The producer of a new film that tells the "true story" of 19th-century naturalist Charles Darwin believes a distributor in the United States has not yet been found because of the divide that exists in America over the theory of evolution.
"It has got a deal everywhere else in the world but in the U.S., and it's because of what the film is about," Jeremy Thomas told the London-based Telegraph ahead of the European premiere of "Creation."
"People have been saying this is the best film they've seen all year, yet nobody in the U.S. has picked it up," he added. "It is unbelievable to us that this is still a really hot potato in America."
"Creation," which opened the Toronto Film Festival last week and made its European premiere this past Sunday, tells the story of Darwin and how the world-renowned scientist's landmark work, "The Origin of Species," came to light.
Though Darwin's theory of evolution plays a big role in the movie, actor Benedict Cumberbatch said the story presented in "Creation" is "a very universal story."
The movie, which stars Paul Bettany in the leading role, reveals Darwin as a dedicated family man struggling to accept his daughter's death and torn between his love for his deeply religious wife and his own "growing belief in a world where God has no place," according to the film's synopsis.
"You've got a film that is a very intimate biographical portrait of a man and that's a rich and beautiful and informing celebration of his life," said Cumberbatch, who stars in the movie as Joseph Dalton Hooker, one of the founders of geographical botany and Darwin's closest friend.
While Darwin is "the hero of the film," producer Thomas said he and his crew "tried to make the film in a very even-handed way."
"Darwin wasn't saying 'kill all religion', he never said such a thing, but he is a totem for people," the Oscar winner told the Telegraph.
Still, with only 39 percent of Americans claiming to believe in the theory of evolution, finding a distributor in the United States proved to be a difficult task for the "Creation" team.
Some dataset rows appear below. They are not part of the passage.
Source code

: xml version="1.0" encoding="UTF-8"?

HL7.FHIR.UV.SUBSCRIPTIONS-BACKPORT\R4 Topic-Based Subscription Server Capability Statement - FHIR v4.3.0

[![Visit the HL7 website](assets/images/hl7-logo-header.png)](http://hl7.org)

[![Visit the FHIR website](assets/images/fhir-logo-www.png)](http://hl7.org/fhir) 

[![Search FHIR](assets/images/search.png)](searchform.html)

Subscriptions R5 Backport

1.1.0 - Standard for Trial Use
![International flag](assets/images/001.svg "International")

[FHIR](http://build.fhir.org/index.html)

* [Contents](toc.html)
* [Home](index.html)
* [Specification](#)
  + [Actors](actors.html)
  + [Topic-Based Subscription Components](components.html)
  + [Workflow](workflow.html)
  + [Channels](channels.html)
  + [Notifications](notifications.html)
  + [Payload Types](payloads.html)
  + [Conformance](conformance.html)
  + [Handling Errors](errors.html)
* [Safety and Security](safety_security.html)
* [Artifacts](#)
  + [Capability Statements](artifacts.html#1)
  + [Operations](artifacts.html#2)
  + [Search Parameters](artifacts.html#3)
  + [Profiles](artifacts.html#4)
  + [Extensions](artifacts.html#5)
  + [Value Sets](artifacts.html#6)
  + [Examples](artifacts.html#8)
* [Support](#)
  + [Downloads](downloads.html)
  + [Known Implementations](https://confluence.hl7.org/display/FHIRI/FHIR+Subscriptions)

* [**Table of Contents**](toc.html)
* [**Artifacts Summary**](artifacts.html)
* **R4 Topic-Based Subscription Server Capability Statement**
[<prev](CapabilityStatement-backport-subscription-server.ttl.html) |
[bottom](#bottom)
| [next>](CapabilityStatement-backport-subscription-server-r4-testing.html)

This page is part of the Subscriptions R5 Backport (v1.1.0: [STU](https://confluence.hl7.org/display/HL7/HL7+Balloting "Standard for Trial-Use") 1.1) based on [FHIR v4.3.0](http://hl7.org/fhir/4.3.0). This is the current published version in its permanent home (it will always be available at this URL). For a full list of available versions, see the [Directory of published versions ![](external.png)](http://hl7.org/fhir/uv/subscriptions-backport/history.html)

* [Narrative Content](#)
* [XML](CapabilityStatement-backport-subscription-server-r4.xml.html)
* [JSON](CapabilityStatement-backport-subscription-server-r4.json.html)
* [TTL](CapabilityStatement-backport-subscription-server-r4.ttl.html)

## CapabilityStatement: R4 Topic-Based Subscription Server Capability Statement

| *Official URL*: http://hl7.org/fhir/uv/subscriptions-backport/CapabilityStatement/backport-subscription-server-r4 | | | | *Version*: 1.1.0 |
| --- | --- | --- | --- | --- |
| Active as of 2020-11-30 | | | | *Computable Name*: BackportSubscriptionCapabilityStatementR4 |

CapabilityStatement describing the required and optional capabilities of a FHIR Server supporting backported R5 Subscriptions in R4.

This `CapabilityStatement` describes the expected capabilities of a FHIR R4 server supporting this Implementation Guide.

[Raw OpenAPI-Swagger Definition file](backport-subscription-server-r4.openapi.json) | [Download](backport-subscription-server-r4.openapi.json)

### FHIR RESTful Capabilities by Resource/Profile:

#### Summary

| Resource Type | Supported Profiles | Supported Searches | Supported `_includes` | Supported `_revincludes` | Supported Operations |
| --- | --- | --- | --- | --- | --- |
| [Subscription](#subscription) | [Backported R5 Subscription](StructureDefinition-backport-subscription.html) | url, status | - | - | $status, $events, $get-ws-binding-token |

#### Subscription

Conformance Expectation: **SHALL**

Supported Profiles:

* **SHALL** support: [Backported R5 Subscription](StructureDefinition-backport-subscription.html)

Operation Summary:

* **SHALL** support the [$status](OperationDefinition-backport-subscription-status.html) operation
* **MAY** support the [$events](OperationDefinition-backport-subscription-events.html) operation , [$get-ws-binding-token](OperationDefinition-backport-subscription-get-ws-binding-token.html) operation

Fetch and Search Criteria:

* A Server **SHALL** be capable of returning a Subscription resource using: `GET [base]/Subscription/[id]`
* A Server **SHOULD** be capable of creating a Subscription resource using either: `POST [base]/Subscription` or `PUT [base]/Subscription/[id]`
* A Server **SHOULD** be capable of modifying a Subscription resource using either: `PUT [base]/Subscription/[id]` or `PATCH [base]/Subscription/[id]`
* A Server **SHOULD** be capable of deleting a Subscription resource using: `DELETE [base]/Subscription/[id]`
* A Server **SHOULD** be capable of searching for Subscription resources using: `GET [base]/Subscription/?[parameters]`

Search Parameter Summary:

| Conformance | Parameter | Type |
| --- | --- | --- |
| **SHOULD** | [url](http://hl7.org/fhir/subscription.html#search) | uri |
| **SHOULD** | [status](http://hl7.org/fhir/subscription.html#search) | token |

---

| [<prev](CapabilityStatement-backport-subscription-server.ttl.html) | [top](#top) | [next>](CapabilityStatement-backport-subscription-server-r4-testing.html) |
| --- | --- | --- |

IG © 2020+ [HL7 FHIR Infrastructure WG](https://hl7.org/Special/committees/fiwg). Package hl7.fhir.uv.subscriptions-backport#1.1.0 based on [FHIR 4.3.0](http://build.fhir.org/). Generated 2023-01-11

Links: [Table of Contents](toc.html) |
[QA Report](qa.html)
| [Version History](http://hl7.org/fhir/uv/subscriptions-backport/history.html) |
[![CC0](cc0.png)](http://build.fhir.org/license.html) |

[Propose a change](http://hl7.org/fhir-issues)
"It's quite difficult for we in the U.K. to imagine religion in America," Thomas stated. "We live in a country which is no longer so religious. But in the U.S., outside of New York and LA, religion rules."
Notably, however, while the Gallup organization had only found 39 percent of Americans saying they believe in the theory of evolution, only 25 percent said they do not believe in the theory. The remaining 36 percent of respondents in Gallup's February 2009 poll said they had no opinion either way.
Also worth noting is Gallup's finding that only 55 percent of Americans were able to correctly associate Darwin with the theory of evolution and/or natural selection. Ten percent, meanwhile, gave an incorrect response and 34 percent said they were unsure or didn't know.